◆ Exercise directions:
Which of the lines below contain the string "entity"? Copy each one.

◆ Source texts of formatted documents:
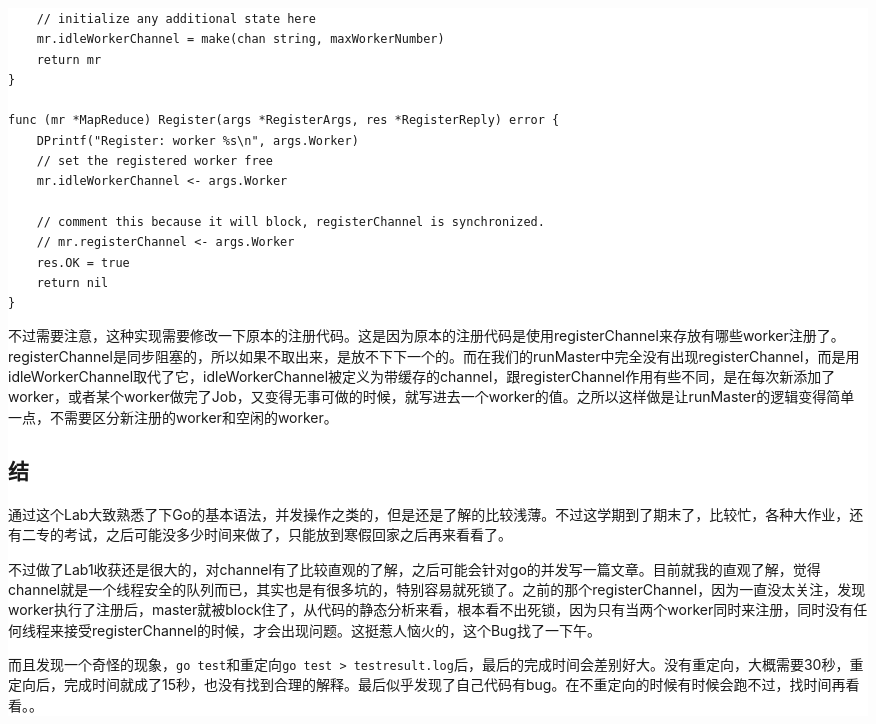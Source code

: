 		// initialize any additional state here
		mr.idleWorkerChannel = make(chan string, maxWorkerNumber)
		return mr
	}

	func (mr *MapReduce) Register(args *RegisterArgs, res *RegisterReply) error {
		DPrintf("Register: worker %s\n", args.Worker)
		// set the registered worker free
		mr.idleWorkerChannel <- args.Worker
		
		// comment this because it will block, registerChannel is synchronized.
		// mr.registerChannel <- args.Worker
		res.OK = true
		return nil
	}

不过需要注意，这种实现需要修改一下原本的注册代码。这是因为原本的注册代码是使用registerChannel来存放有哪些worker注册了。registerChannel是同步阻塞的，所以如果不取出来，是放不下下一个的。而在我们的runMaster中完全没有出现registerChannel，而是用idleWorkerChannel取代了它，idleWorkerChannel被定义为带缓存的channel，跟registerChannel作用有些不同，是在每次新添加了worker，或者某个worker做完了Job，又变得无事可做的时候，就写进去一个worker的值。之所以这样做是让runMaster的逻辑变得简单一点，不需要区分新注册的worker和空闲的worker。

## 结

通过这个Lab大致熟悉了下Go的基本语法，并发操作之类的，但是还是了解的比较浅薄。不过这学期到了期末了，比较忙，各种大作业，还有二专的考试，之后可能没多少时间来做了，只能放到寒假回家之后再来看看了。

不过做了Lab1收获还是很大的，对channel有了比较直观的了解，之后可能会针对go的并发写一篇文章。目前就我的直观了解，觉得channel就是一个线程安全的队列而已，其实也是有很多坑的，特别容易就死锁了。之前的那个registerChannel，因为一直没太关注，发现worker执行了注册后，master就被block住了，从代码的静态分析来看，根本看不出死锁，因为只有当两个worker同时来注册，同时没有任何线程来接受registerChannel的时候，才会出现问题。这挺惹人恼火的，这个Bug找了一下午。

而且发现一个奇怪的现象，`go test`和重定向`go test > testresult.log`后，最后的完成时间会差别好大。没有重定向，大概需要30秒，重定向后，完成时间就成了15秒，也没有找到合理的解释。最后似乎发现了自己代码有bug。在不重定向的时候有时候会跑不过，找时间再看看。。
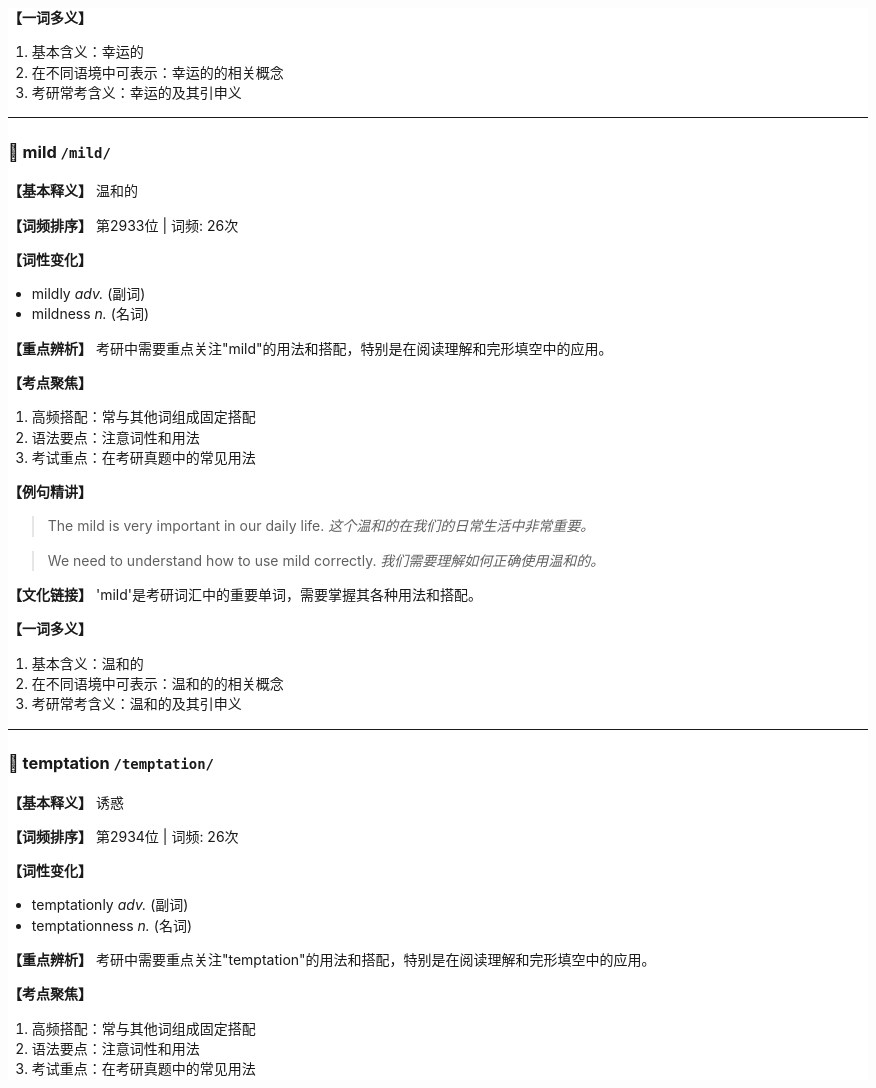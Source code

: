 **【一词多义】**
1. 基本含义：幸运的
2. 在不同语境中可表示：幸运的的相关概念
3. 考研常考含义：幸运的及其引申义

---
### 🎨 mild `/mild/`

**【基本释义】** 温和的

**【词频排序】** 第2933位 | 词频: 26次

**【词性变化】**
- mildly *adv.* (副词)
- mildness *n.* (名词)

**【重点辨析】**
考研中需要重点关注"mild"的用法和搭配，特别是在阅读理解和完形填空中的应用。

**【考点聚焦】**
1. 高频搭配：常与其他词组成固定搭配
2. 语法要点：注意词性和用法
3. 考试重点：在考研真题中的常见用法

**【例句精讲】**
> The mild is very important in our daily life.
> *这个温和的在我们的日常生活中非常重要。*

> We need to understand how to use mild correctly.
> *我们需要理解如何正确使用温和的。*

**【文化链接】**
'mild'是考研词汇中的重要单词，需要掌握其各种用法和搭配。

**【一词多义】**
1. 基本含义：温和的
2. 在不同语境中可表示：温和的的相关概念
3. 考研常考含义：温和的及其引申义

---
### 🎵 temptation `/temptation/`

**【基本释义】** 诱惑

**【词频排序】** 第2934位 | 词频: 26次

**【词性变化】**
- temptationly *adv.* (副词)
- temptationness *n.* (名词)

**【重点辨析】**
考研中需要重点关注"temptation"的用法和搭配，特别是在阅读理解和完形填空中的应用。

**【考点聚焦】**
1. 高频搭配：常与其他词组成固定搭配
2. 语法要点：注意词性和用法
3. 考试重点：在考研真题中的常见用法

...

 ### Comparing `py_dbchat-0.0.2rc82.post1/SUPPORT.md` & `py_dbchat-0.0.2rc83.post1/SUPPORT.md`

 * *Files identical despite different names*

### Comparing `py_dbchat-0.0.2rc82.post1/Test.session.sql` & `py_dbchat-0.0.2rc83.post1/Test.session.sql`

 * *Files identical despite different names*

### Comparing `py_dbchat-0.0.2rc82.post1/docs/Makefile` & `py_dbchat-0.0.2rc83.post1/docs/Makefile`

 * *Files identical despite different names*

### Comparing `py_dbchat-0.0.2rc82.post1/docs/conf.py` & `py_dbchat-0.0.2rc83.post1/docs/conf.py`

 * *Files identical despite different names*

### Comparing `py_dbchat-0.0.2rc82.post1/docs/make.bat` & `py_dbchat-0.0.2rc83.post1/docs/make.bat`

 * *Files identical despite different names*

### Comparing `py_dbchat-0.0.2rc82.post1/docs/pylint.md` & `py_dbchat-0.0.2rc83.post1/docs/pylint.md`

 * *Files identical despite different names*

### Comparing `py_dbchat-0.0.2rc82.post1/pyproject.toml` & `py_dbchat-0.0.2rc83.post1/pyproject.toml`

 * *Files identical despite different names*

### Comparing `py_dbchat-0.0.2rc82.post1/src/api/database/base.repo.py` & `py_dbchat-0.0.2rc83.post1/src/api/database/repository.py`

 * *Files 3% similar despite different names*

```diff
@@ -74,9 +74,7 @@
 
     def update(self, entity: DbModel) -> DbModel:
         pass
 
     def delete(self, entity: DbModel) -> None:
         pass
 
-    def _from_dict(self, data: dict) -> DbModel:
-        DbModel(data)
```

◆ Problem solution:
     def update(self, entity: DbModel) -> DbModel:
     def delete(self, entity: DbModel) -> None:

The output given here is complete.